### WORK INSTRUCTIONS
Every line with the word "Freight" in it should be extracted from the data that follows.

(Document images with source code)
-- Opening Marker --

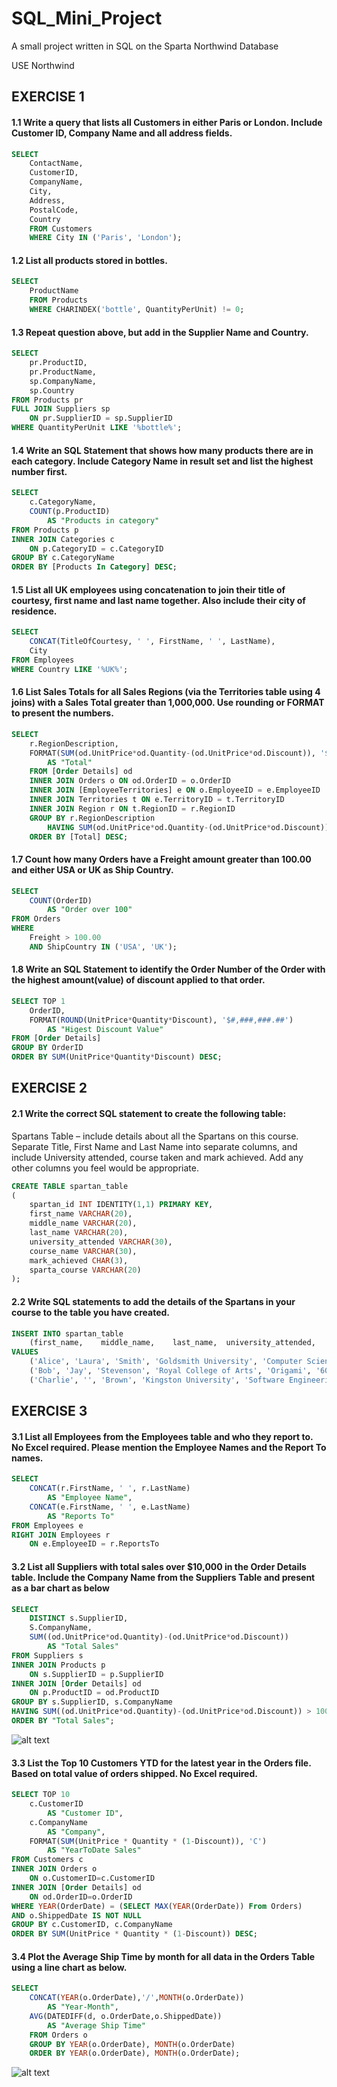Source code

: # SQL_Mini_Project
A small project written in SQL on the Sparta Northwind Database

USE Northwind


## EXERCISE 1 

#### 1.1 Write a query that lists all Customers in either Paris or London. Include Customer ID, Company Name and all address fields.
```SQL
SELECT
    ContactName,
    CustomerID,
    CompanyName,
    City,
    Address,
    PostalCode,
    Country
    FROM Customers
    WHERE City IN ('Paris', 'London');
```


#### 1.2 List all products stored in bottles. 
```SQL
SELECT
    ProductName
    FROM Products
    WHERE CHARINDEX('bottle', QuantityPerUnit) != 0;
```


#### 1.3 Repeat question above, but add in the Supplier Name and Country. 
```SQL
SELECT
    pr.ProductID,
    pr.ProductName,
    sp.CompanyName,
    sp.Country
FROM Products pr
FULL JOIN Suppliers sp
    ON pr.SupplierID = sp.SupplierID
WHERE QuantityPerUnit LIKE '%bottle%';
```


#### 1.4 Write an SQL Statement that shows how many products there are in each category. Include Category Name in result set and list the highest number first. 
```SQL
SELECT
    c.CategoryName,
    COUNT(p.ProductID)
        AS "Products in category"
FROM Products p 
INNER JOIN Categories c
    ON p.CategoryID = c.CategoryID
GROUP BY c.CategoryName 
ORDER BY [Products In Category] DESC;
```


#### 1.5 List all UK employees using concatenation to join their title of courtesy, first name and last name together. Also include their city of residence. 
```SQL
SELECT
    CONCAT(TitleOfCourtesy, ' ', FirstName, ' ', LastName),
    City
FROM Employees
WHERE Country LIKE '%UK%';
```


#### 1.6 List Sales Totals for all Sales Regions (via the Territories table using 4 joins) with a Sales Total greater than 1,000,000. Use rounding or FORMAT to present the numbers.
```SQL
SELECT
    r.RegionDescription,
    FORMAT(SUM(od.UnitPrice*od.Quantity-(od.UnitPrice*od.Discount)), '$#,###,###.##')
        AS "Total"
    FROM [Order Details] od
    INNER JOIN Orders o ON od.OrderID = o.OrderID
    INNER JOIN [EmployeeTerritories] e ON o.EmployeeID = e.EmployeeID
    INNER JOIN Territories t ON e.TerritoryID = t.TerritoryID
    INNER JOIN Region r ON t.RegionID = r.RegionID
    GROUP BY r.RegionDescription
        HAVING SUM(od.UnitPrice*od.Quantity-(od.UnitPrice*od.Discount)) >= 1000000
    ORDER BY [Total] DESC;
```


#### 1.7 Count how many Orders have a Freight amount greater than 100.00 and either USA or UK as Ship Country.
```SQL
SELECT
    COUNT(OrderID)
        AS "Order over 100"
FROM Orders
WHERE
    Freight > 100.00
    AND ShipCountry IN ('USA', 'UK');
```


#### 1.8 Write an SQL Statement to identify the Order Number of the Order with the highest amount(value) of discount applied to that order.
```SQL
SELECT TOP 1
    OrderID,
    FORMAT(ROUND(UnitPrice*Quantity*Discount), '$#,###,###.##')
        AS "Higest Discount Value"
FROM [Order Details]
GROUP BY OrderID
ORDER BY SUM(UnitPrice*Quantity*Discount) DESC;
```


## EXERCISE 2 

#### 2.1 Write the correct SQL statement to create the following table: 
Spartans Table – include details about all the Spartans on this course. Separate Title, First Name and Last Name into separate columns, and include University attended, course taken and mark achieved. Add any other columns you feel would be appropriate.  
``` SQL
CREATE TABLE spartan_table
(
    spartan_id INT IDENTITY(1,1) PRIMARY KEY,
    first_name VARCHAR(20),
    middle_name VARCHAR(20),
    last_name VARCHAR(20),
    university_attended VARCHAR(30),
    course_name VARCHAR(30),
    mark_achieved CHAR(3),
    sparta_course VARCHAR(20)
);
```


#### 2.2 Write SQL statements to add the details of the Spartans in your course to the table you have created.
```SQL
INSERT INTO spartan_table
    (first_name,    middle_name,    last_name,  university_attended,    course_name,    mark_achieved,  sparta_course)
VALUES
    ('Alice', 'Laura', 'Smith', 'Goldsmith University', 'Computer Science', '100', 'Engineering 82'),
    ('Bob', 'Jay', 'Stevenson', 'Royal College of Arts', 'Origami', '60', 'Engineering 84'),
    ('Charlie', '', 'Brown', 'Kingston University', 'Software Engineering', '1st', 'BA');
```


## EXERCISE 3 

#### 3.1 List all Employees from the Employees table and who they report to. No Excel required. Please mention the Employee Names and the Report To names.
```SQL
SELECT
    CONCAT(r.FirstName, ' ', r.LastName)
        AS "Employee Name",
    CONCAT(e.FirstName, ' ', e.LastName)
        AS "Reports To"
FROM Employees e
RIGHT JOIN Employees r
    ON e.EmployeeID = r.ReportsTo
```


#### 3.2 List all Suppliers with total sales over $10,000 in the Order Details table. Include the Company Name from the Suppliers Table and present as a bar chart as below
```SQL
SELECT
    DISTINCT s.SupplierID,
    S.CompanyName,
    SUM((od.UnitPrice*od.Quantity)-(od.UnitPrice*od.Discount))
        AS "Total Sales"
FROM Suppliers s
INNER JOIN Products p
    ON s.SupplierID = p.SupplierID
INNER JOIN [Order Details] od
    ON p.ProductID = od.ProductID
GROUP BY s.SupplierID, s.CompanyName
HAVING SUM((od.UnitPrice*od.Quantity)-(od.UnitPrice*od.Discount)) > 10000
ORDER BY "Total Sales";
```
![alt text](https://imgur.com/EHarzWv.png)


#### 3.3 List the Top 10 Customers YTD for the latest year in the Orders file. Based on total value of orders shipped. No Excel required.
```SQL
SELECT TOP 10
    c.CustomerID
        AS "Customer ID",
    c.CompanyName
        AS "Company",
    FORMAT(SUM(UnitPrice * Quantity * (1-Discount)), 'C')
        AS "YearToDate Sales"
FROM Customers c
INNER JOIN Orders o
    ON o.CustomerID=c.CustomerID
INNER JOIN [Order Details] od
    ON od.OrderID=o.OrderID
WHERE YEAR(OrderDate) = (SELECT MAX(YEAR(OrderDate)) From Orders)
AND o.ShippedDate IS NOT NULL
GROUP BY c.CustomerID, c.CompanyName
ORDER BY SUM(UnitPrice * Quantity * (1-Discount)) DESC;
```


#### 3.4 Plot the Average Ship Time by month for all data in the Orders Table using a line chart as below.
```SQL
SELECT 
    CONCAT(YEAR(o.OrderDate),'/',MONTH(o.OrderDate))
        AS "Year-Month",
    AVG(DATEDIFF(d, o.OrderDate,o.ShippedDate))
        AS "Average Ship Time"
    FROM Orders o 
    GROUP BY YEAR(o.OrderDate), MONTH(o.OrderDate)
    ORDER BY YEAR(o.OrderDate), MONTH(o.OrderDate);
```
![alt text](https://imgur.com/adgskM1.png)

-- Closing Marker --
-- Opening Marker --

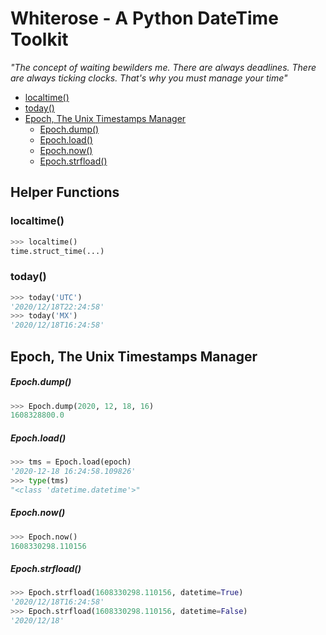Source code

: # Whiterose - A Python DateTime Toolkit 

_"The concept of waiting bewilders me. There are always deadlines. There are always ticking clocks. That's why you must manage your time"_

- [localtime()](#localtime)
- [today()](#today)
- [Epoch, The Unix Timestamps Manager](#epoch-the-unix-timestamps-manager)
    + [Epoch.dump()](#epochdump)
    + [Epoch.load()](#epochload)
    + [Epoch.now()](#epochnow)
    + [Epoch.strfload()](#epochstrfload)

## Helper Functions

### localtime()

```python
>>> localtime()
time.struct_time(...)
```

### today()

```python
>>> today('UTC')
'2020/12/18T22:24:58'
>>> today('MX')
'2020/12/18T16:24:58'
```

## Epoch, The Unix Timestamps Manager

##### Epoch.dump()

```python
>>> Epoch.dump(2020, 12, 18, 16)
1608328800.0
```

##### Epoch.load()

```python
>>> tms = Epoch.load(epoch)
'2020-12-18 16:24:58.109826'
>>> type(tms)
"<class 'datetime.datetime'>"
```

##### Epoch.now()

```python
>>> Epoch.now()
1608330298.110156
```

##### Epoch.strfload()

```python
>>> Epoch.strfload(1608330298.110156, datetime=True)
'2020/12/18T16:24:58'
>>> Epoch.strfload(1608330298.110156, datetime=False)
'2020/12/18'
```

-- Closing Marker --

### RESULT
#### 1.7 Count how many Orders have a Freight amount greater than 100.00 and either USA or UK as Ship Country.
    Freight > 100.00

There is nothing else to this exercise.